Die japanischen Unternehmen SBI Securities und Rakuten Securities planen, eigenständig Krypto-Investmentfonds zu entwickeln.
Laut Foresight News berichtet Nikkei, dass SBI Securities und Rakuten Securities planen, Investmentfonds für Kryptowährungen zu verkaufen, während mehrere große Maklerfirmen wie Nomura Securities angeben, nach Einführung eines regulatorischen Rahmens einen Einstieg in Betracht zu ziehen. Nikkei befragte 18 führende Maklerhäuser, von denen 11 angaben, entsprechende Produkte nach Inkrafttreten der Regulierung anbieten zu wollen. SBI Securities plant den Vertrieb eines von SBI Global Asset Management entwickelten Fonds, der ETFs und Investmentfonds mit hochliquiden Kryptowährungen wie Bitcoin und Ethereum abdeckt; von der Produktentwicklung bis zum Verkauf erfolgt alles innerhalb des Konzerns. Auch Rakuten Securities plant gemeinsam mit anderen Konzerngesellschaften wie Rakuten Investment Management, Produkte eigenständig zu entwickeln, mit dem Ziel, den Handel von Krypto-Investmentfonds über eine Smartphone-App zu ermöglichen.
Auf der Regulierungsseite fördert die Financial Services Agency Japans die Aufnahme von Kryptowährungen in Investmentfonds und ETFs und plant, bis 2028 die Durchführungsverordnung des Investment Trust Act zu überarbeiten, sodass Kryptowährungen als spezielle Vermögensklasse von Investmentfonds gehalten werden dürfen.
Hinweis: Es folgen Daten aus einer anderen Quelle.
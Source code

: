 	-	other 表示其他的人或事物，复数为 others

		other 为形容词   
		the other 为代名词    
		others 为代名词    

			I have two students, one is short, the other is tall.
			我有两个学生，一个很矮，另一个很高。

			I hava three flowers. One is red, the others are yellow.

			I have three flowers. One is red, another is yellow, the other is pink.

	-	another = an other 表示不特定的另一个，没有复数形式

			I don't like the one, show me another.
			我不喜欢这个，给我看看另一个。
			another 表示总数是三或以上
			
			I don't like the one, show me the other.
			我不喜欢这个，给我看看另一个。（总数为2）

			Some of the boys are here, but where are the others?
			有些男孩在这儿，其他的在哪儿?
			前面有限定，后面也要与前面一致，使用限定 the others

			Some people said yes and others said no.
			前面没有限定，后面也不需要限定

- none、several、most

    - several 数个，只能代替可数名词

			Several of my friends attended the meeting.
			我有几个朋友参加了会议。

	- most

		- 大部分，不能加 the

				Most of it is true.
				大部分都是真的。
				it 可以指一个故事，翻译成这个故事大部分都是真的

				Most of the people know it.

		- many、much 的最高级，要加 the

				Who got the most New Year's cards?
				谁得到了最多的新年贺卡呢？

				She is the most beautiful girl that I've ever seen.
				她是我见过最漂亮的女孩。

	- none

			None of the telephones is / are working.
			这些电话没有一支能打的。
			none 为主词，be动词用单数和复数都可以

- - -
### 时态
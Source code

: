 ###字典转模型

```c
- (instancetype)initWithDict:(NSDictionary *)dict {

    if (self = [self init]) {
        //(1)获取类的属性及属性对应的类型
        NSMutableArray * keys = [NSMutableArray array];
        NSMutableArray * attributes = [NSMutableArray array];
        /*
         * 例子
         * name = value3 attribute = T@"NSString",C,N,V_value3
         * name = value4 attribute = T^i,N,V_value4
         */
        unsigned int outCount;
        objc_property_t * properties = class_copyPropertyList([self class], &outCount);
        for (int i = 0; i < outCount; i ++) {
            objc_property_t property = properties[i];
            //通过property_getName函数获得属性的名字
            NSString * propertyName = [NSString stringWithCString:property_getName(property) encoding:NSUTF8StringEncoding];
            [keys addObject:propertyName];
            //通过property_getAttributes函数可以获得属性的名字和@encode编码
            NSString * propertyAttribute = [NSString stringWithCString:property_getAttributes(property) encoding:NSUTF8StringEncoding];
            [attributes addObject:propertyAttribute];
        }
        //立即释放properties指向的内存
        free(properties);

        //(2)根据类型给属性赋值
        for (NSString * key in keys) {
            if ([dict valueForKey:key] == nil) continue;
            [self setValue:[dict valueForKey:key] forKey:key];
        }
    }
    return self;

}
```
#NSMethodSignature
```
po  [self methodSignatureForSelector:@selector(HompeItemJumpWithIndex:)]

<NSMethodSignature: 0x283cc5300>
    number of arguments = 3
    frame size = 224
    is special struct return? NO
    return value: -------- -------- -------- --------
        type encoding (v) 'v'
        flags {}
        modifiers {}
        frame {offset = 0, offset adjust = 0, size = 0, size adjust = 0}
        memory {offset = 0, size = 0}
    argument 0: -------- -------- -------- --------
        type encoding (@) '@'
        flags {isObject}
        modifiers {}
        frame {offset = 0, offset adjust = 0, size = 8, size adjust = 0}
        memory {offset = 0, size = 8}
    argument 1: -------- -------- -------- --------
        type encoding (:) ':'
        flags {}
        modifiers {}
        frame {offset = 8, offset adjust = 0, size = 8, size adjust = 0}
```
Die japanische Regierung hat am 10. April die entsprechende Gesetzesänderung genehmigt, die nach Verabschiedung im laufenden Parlament voraussichtlich im Geschäftsjahr 2027 in Kraft treten wird. Zu diesem Zeitpunkt wird der Steuersatz auf Erträge aus Kryptohandel von derzeit maximal 55 % auf 20 % gesenkt, womit er auf das Niveau von Aktien und Anleihen angepasst wird.